Tuesday, December 3, 2013

Hey! Turns out I'm not crazy!

...Or at least it turns out I'm a medicated form of crazy.  Obsessive Compulsive Disorder.  The diagnosis is life altering.  Why?  Because for years I've known something was wrong.  Depression? Social anxiety?  I was even beginning to think I was suffering from a paranoid personality disorder (thanks google).  I finally decided I was just flat out nuts, and there was no help for it.  I have spent years of my life trying to diagnose myself, but to anxious to actually seek help.  I thought I could deal with it, once I pinpointed what was actually wrong.  I finally figured it out.  Thanks to reality TV that is.  A show called Obsessed on Netflix opened the door for me to OCD when I realized it wasn't all about germaphobes and lock checking.

 Obsessive-compulsive disorder (OCD) is an anxiety disorder in which people have unwanted and repeated thoughts, feelings, ideas, sensations (obsessions), or behaviors that make them feel driven to do something (compulsions).

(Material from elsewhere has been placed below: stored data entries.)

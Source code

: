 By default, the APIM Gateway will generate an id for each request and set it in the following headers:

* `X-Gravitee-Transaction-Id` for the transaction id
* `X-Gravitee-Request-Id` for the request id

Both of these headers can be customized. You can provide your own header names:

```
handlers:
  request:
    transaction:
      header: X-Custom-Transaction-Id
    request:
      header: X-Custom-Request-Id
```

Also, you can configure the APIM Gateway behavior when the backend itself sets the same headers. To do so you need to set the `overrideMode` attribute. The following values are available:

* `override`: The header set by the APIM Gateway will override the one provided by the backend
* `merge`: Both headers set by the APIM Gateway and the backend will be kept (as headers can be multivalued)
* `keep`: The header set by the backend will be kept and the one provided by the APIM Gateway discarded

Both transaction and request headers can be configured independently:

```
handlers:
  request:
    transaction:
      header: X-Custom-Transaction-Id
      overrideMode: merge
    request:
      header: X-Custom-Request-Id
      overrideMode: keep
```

Well, what do you know.  Check, check, check, triple check.  It was like a light turned on.  I wasn't stuck in the darkness alone anymore.  There are millions of people out there like me, and I can live like a semi-average person.  That is, once I got over my most life-impacting obsessions.  The phone, and the dark.
I started counseling.  I see an amazing therapist.  She's given me the tools to curb my anxiety, and work on the whole phone and dark thing.  What is it about the phone, and that type of interaction that makes me more comfortable driving across town to speak face to face?  Still haven't figure it out, but its a work in progress.  Why would I think that something is going to grab me from under the bed at night, or that I will see things in the mirror when its dark?  Who knows.  What I do know?  I have stood next to my bed now, in the dark, without being grabbed.  I haven't checked any closets, or behind any shower curtains for sometime.  I have even peed in the dark on numerous occasions without seeing anything in the mirror!  Progress, not perfection.

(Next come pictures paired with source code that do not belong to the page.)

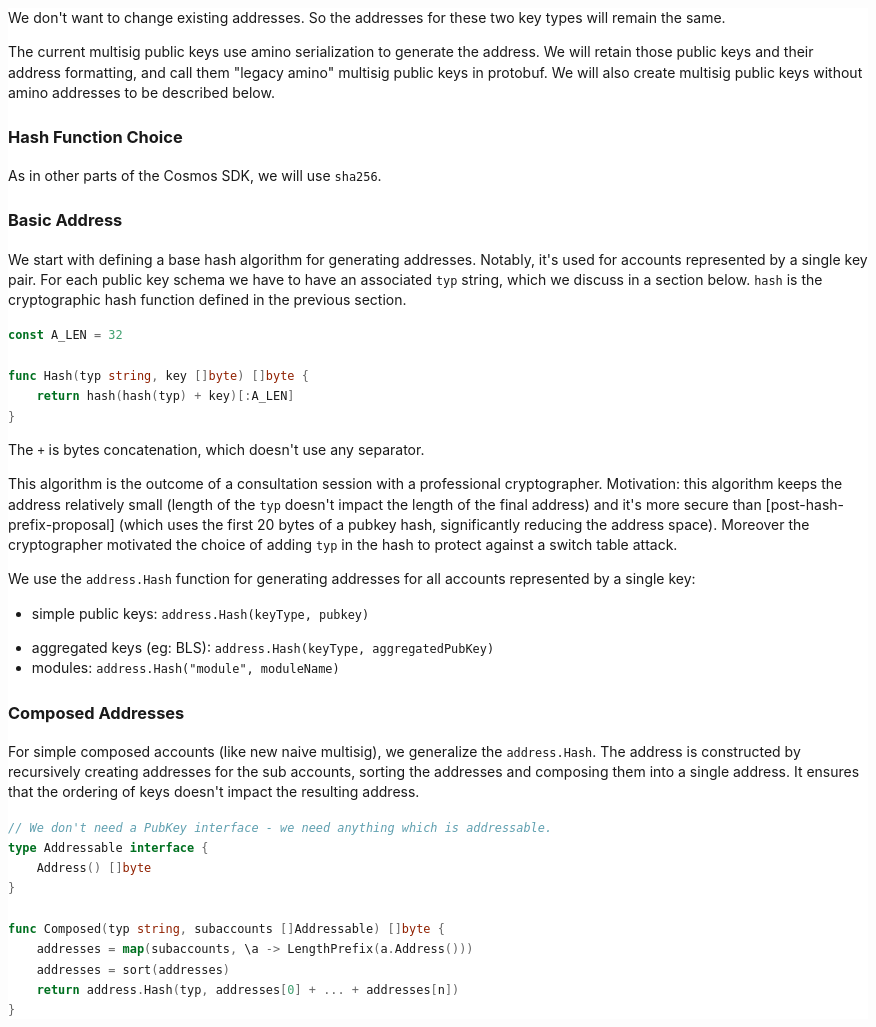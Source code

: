 We don't want to change existing addresses. So the addresses for these two key types will remain the same.

The current multisig public keys use amino serialization to generate the address. We will retain
those public keys and their address formatting, and call them "legacy amino" multisig public keys
in protobuf. We will also create multisig public keys without amino addresses to be described below.

### Hash Function Choice

As in other parts of the Cosmos SDK, we will use `sha256`.

### Basic Address

We start with defining a base hash algorithm for generating addresses. Notably, it's used for accounts represented by a single key pair. For each public key schema we have to have an associated `typ` string, which we discuss in a section below. `hash` is the cryptographic hash function defined in the previous section.

```go
const A_LEN = 32

func Hash(typ string, key []byte) []byte {
    return hash(hash(typ) + key)[:A_LEN]
}
```

The `+` is bytes concatenation, which doesn't use any separator.

This algorithm is the outcome of a consultation session with a professional cryptographer.
Motivation: this algorithm keeps the address relatively small (length of the `typ` doesn't impact the length of the final address)
and it's more secure than [post-hash-prefix-proposal] (which uses the first 20 bytes of a pubkey hash, significantly reducing the address space).
Moreover the cryptographer motivated the choice of adding `typ` in the hash to protect against a switch table attack.

We use the `address.Hash` function for generating addresses for all accounts represented by a single key:

- simple public keys: `address.Hash(keyType, pubkey)`

* aggregated keys (eg: BLS): `address.Hash(keyType, aggregatedPubKey)`
* modules: `address.Hash("module", moduleName)`

### Composed Addresses

For simple composed accounts (like new naive multisig), we generalize the `address.Hash`. The address is constructed by recursively creating addresses for the sub accounts, sorting the addresses and composing them into a single address. It ensures that the ordering of keys doesn't impact the resulting address.

```go
// We don't need a PubKey interface - we need anything which is addressable.
type Addressable interface {
    Address() []byte
}

func Composed(typ string, subaccounts []Addressable) []byte {
    addresses = map(subaccounts, \a -> LengthPrefix(a.Address()))
    addresses = sort(addresses)
    return address.Hash(typ, addresses[0] + ... + addresses[n])
}
```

I dont really know if the changes in myself are clear yet to others, but they will be.  Having a diagnosis, and being on the right meds, has meant a world of change for me.  I'm still anxious.  I still bite my lips.  I still count and re-count.  I still have to hear the cabinet door hit the cabinet for me to be satisfied its closed.  And yes, I still refuse to put my purse on the floor.  But I can live with these things.  They dont make me crazy.  They make me quirky.  And I can live with that.